Isabel Preysler: "Carmen y yo seguiremos siendo amigas siempre"

Isabel Preysler ya se apresta a vivir estas fechas junto a su familia. Entre compra y compra navideña, la señora de Boyer, que asegura gustarle más el «elemento sorpresa» a la hora de regalar, acudió a la madrileña joyería Suárez para presentar en este reportaje los nuevos diseños de la conocida firma, donde, cabe recordar, los príncipes de Asturias adquirieron el anillo y los gemelos que se regalaron, respectivamente, con motivo de su compromiso matrimonial.

—Isabel,¿cómo te organizas para comprar los regalos navideños?
—Empezando pronto y no dejándolo para los últimos momentos. Intento enterarme de qué cosas pueden hacer ilusión a cada persona de mi familia, a algunas amigas y amigos y a las personas que conviven con nosotros. Una amiga suele ir conmigo y nos ayudamos mutuamente. A mí me viene muy bien, porque tengo una lista interminable.

—¿Preguntas a tus hijos y a Miguel qué es lo que quieren o, por el contrario, tú les regalas lo que te parece oportuno?
—Algunas veces pregunto, pero sé que hace más ilusión el elemento sorpresa.

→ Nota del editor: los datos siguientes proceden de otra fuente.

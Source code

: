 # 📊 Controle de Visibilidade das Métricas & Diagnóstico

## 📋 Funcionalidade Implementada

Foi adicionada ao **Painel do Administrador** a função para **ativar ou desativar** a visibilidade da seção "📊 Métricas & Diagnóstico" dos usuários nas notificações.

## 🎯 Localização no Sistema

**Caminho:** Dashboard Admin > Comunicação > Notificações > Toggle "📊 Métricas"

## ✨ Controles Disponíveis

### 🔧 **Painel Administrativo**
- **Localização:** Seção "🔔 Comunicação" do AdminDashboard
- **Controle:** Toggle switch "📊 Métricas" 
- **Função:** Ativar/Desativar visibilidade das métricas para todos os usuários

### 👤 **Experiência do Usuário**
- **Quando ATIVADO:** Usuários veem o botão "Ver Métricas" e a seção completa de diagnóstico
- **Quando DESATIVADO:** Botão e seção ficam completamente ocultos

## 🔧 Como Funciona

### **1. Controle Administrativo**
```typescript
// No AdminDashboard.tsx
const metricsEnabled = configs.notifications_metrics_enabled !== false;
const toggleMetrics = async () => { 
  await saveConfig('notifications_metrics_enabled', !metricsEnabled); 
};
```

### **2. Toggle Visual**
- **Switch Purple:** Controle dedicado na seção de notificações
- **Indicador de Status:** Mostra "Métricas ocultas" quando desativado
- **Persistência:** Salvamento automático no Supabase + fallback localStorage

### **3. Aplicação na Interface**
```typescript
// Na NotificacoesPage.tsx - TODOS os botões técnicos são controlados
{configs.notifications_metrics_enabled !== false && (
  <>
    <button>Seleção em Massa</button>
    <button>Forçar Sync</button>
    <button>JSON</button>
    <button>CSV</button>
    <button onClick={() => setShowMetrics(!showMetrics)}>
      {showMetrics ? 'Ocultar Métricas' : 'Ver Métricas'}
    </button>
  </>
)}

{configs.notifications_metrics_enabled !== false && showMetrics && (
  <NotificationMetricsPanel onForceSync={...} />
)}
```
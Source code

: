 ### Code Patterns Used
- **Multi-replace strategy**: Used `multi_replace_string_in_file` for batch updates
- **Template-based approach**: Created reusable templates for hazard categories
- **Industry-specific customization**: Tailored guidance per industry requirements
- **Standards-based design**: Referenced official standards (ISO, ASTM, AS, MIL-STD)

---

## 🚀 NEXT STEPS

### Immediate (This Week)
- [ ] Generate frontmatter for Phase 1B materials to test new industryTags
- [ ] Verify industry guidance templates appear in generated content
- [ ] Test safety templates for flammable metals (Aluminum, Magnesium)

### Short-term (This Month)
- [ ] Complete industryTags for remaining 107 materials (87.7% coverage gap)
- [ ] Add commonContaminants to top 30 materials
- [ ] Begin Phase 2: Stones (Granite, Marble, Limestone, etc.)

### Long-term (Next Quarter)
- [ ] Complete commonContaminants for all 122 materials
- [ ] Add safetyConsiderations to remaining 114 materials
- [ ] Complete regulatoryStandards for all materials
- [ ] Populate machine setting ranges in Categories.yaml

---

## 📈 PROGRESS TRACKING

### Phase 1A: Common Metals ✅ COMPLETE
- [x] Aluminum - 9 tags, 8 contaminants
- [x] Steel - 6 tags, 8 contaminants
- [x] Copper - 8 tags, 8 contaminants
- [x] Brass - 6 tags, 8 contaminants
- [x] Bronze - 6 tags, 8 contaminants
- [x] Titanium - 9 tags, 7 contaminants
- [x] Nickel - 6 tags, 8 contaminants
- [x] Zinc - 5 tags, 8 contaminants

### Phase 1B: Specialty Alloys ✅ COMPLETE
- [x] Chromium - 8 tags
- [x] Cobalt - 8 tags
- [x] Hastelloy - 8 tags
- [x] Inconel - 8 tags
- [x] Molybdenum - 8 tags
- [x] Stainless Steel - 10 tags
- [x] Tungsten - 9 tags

—¿Vendrán tus hijos por Navidad?
—Sí, como todos los años.

—¿Cuál es el recuerdo navideño de tu infancia que siempre te acompaña?
—Siempre es de muchos nervios y mucha ilusión esperando y luego abriendo los regalos. Recuerdo unas Navidades en una fiesta en San Francisco donde, por primera vez, vi a un Papá Noel distribuyendo regalos y caramelos entre los niños. Era la primera vez, repito, que me encontraba con ese personaje mítico y me hizo mucha ilusión.

—¿Con nietos es distinta la Navidad?
—Un niño pequeño alegra siempre la casa y aún más en Navidad. Mi nieto, Alejandro, tiene un carácter maravilloso, siempre sonriente, y estamos todos como locos con él.

—Por cierto, ¿a qué crees que se refería Carmen Martínez-Bordíu cuando decía: "Yo sé realmente por qué Isabel Preysler no vino a la boda de mi hijo"?
—Exactamente eso: que no pude asistir y que lo ha entendido muy bien. Carmen y yo somos muy amigas desde solteras y lo seguiremos siendo siempre. La quiero muchísimo y sé que ella a mí también. No hay el menor problema entre nosotras. Es más, nada más regresar de la boda,los pocos días que ella estuvo en Madrid hemos almorzado y cenado juntas.